¿Quién quiere estudiar Filosofía en la U.N.A.M.?
Por sorprendente que parezca no había leído la nota que escribió Carlos Mota en su sección del periódico Milenio, supongo que muchos de ustedes ya la leyeron, para los que no lo han hecho aquí les pasó la nota.
¿Qué perspectivas profesionales tiene un joven que estudie en la Facultad de Filosofía y Letras o en la de Ciencias Políticas y Sociales de la UNAM? ¿Podría ser contratado en empresas como Unilever, Nokia, Sony o Cemex? ¿Querría? ¿Está preparado para agregar valor económico o para generar empleos?
Durante la única conferencia que dicté en uno de los auditorios de la UNAM, años atrás, recuerdo que los estudiantes me escuchaban con cara de no entiendo nada, como si les estuviera hablando de otro planeta. Yo les hablaba de liderazgo empresarial, y les puse ejemplos de Bimbo o Sabritas. Yo he dado clases por años, y no tengo problema para comunicarme en un lenguaje claro con quien no domina la materia de negocios. El problema estaba del otro lado.
Los numerosos ejemplos de estudiantes de esas facultades, empezando por El Mosh y aderezado esta semana por Lucía Andrea Morett Álvarez —la 'estudiante' mexicana herida en el campamento de las FARC en Ecuador—, deberían merecernos reflexiones serias sobre los programas académicos, las habilidades conceptuales y —en todo caso—, el adoctrinamiento de que son sujetos algunos jóvenes en esas aulas.
Ojo. El problema no está en la disciplina, pues hay exitosos egresados de licenciaturas afines que se emplean en agencias de investigación de mercados o que se insertan en procesos creativos en corporaciones que gustan de nutrirse de talento diverso, multiplicando las posibilidades que les brindan los egresados de las facultades de negocios o economía.

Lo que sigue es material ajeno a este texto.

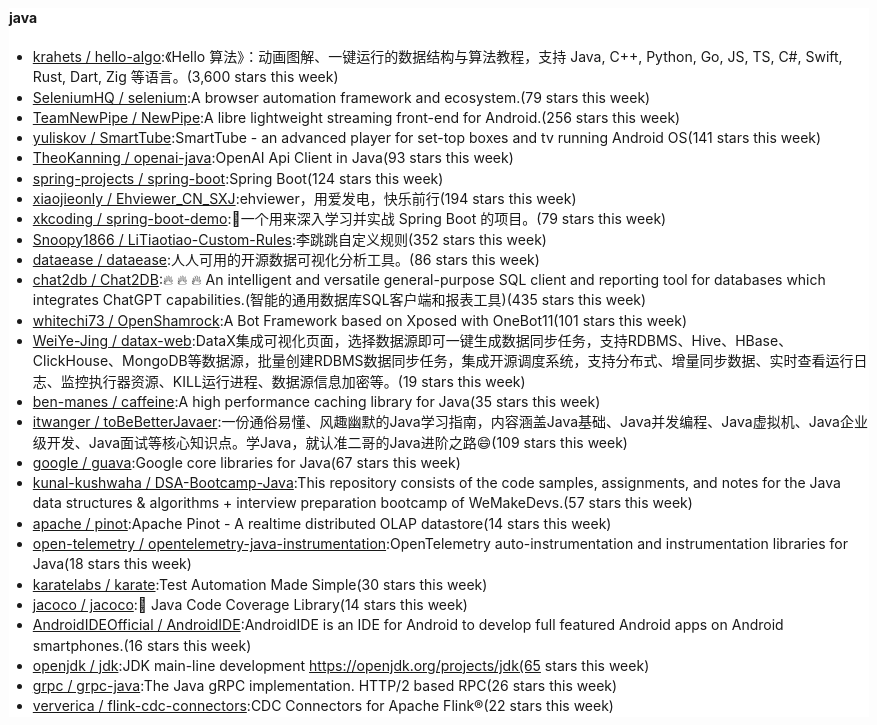 #### java
* [krahets / hello-algo](https://github.com/krahets/hello-algo):《Hello 算法》：动画图解、一键运行的数据结构与算法教程，支持 Java, C++, Python, Go, JS, TS, C#, Swift, Rust, Dart, Zig 等语言。(3,600 stars this week)
* [SeleniumHQ / selenium](https://github.com/SeleniumHQ/selenium):A browser automation framework and ecosystem.(79 stars this week)
* [TeamNewPipe / NewPipe](https://github.com/TeamNewPipe/NewPipe):A libre lightweight streaming front-end for Android.(256 stars this week)
* [yuliskov / SmartTube](https://github.com/yuliskov/SmartTube):SmartTube - an advanced player for set-top boxes and tv running Android OS(141 stars this week)
* [TheoKanning / openai-java](https://github.com/TheoKanning/openai-java):OpenAI Api Client in Java(93 stars this week)
* [spring-projects / spring-boot](https://github.com/spring-projects/spring-boot):Spring Boot(124 stars this week)
* [xiaojieonly / Ehviewer_CN_SXJ](https://github.com/xiaojieonly/Ehviewer_CN_SXJ):ehviewer，用爱发电，快乐前行(194 stars this week)
* [xkcoding / spring-boot-demo](https://github.com/xkcoding/spring-boot-demo):🚀一个用来深入学习并实战 Spring Boot 的项目。(79 stars this week)
* [Snoopy1866 / LiTiaotiao-Custom-Rules](https://github.com/Snoopy1866/LiTiaotiao-Custom-Rules):李跳跳自定义规则(352 stars this week)
* [dataease / dataease](https://github.com/dataease/dataease):人人可用的开源数据可视化分析工具。(86 stars this week)
* [chat2db / Chat2DB](https://github.com/chat2db/Chat2DB):🔥 🔥 🔥 An intelligent and versatile general-purpose SQL client and reporting tool for databases which integrates ChatGPT capabilities.(智能的通用数据库SQL客户端和报表工具)(435 stars this week)
* [whitechi73 / OpenShamrock](https://github.com/whitechi73/OpenShamrock):A Bot Framework based on Xposed with OneBot11(101 stars this week)
* [WeiYe-Jing / datax-web](https://github.com/WeiYe-Jing/datax-web):DataX集成可视化页面，选择数据源即可一键生成数据同步任务，支持RDBMS、Hive、HBase、ClickHouse、MongoDB等数据源，批量创建RDBMS数据同步任务，集成开源调度系统，支持分布式、增量同步数据、实时查看运行日志、监控执行器资源、KILL运行进程、数据源信息加密等。(19 stars this week)
* [ben-manes / caffeine](https://github.com/ben-manes/caffeine):A high performance caching library for Java(35 stars this week)
* [itwanger / toBeBetterJavaer](https://github.com/itwanger/toBeBetterJavaer):一份通俗易懂、风趣幽默的Java学习指南，内容涵盖Java基础、Java并发编程、Java虚拟机、Java企业级开发、Java面试等核心知识点。学Java，就认准二哥的Java进阶之路😄(109 stars this week)
* [google / guava](https://github.com/google/guava):Google core libraries for Java(67 stars this week)
* [kunal-kushwaha / DSA-Bootcamp-Java](https://github.com/kunal-kushwaha/DSA-Bootcamp-Java):This repository consists of the code samples, assignments, and notes for the Java data structures & algorithms + interview preparation bootcamp of WeMakeDevs.(57 stars this week)
* [apache / pinot](https://github.com/apache/pinot):Apache Pinot - A realtime distributed OLAP datastore(14 stars this week)
* [open-telemetry / opentelemetry-java-instrumentation](https://github.com/open-telemetry/opentelemetry-java-instrumentation):OpenTelemetry auto-instrumentation and instrumentation libraries for Java(18 stars this week)
* [karatelabs / karate](https://github.com/karatelabs/karate):Test Automation Made Simple(30 stars this week)
* [jacoco / jacoco](https://github.com/jacoco/jacoco):🔬 Java Code Coverage Library(14 stars this week)
* [AndroidIDEOfficial / AndroidIDE](https://github.com/AndroidIDEOfficial/AndroidIDE):AndroidIDE is an IDE for Android to develop full featured Android apps on Android smartphones.(16 stars this week)
* [openjdk / jdk](https://github.com/openjdk/jdk):JDK main-line development https://openjdk.org/projects/jdk(65 stars this week)
* [grpc / grpc-java](https://github.com/grpc/grpc-java):The Java gRPC implementation. HTTP/2 based RPC(26 stars this week)
* [ververica / flink-cdc-connectors](https://github.com/ververica/flink-cdc-connectors):CDC Connectors for Apache Flink®(22 stars this week)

No. El problema está en la intención profesional con la que egresan varios jóvenes de esas facultades. Quieren romper el mundo, no construirlo. Uno, que está en el mundo de los negocios, se puede topar con un dentista transformado en publirrelacionsta teniendo éxito, prosperando, aunque no fue en lo que originalmente estudió. Pero no es común hallar un filósofo de la UNAM inserto en el mundo de los negocios. ¿Por qué será?
En Estados Unidos es numeroso el grupo de filósofos o egresados de escuelas de arte que luego estudian un MBA. ¿Su propósito? Hacer negocios. Prosperar. Aquí, sin embargo, los exportamos a los campamentos guerrilleros latinoamericanos. ¿Por qué es ese su destino?
Carlos Mota (motacarlos aol.com)
Okay... estoy de acuerdo que es una opinión vertida en un periódico de dudosa objetividad y que este tipo es un columnista de negocios que, supongo estudió en una de esas universidades "globales" (digo, si es que estudió).
Yo no soy de la UNAM pero la Facultad de Filosofía y Letras merece todo mi respero (yo mismo no logré entrar jajaja), para empezar hay muchas otras carreras en estas facultades de Filosofía y Letras y Ciencias Politicas y Sociales además de Ciencias Políticas y Filosofía, están además Letras, Geografía, Historia, Arte dramático, Pedagogía, Comunicaciónes, Sociología y demás...
Luego, con que clase de soberbia e ignorancia escribe este tipo, osea ¿quiere que estudiemos en "universidades globales" para que nos enseñen a ser unos empresarios rateros y sin escrupulos como todos los "admirables" empresarios de este país. Digo, ¿de verdad pensó que a los estudiantes de la UNAM les iba a interesar trabajar en Bimbo y Sabritas? ¿De verdad pensó que les iba a interesar una conferencia de liderazgo y esas pendejadas para empresarios pendejos?
Yo prefiero mil veces los valores que inculcan las universidades públicas como el libre pensamiento y, digo, si quieres el idealismo pero tratamos de hacer una mejor sociedad basada en la tolerancia, la libertad de pensamiento y la cultura y no como este tipo lo piensa en la superficialidad y el materialismo.